« Ondes : votez la loi ». C'est le message adressé aux parlementaires par les quelques dizaines de militants « antiondes » qui, mercredi 22 janvier en milieu de matinée, ont déployé une banderole blanche et noire sur le pont de la Concorde à Paris, face à l'Assemblée nationale.
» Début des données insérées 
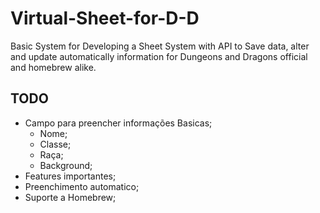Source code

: # Virtual-Sheet-for-D-D
Basic System for Developing a Sheet System with API to Save data, alter and update automatically information for Dungeons and Dragons official and homebrew alike.

## TODO
 - Campo para preencher informações Basicas;
   - Nome;
   - Classe;
   - Raça;
   - Background;
 - Features importantes;
 - Preenchimento automatico;
 - Suporte a Homebrew;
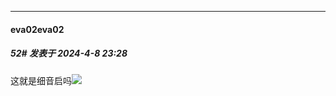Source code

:﻿
*****

####  eva02eva02  
##### 52#       发表于 2024-4-8 23:28

这就是细音启吗<img src="https://static.saraba1st.com/image/smiley/face2017/001.png" referrerpolicy="no-referrer">

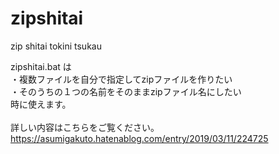 # zipshitai
zip shitai tokini tsukau

zipshitai.bat は<br>
・複数ファイルを自分で指定してzipファイルを作りたい<br>
・そのうちの１つの名前をそのままzipファイル名にしたい<br>
時に使えます。<br>
<br>
詳しい内容はこちらをご覧ください。<br>
https://asumigakuto.hatenablog.com/entry/2019/03/11/224725
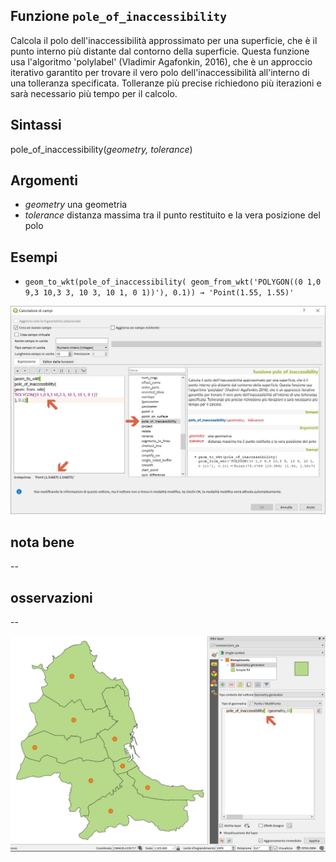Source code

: ## Funzione `pole_of_inaccessibility`

Calcola il polo dell'inaccessibilità approssimato per una superficie, che è il punto interno più distante dal contorno della superficie. Questa funzione usa l'algoritmo 'polylabel' (Vladimir Agafonkin, 2016), che è un approccio iterativo garantito per trovare il vero polo dell'inaccessibilità all'interno di una tolleranza specificata. Tolleranze più precise richiedono più iterazioni e sarà necessario più tempo per il calcolo.

## Sintassi

pole_of_inaccessibility(_geometry, tolerance_)

## Argomenti

* _geometry_ una geometria
* _tolerance_ distanza massima tra il punto restituito e la vera posizione del polo

## Esempi

* `geom_to_wkt(pole_of_inaccessibility( geom_from_wkt('POLYGON((0 1,0 9,3 10,3 3, 10 3, 10 1, 0 1))'), 0.1)) → 'Point(1.55, 1.55)'`

<img src="/img/geometria/pole_of_inaccessibility/pole_of_inaccessibility1.png">

## nota bene

--

## osservazioni

--

<img src="/img/geometria/pole_of_inaccessibility/pole_of_inaccessibility2.png">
Les députés doivent en effet examiner, jeudi 23 janvier, à la faveur d'une « niche parlementaire » du groupe écologiste, une proposition de loi « relative à la sobriété, à la transparence et à la concertation en matière d'exposition aux ondes électromagnétiques », déposée par la députée du Val-de-Marne Europe Ecologie-Les Verts (EELV), Laurence Abeille.
Voilà un an, une première mouture, renvoyée en commission, avait purement et simplement disparu de l'agenda parlementaire. « Cette fois, nous ne voulons pas que la loi passe à la trappe ou soit dénaturée suite à l'action du lobby industriel », explique Etienne Cendrier, porte-parole de l'association Robin des toits.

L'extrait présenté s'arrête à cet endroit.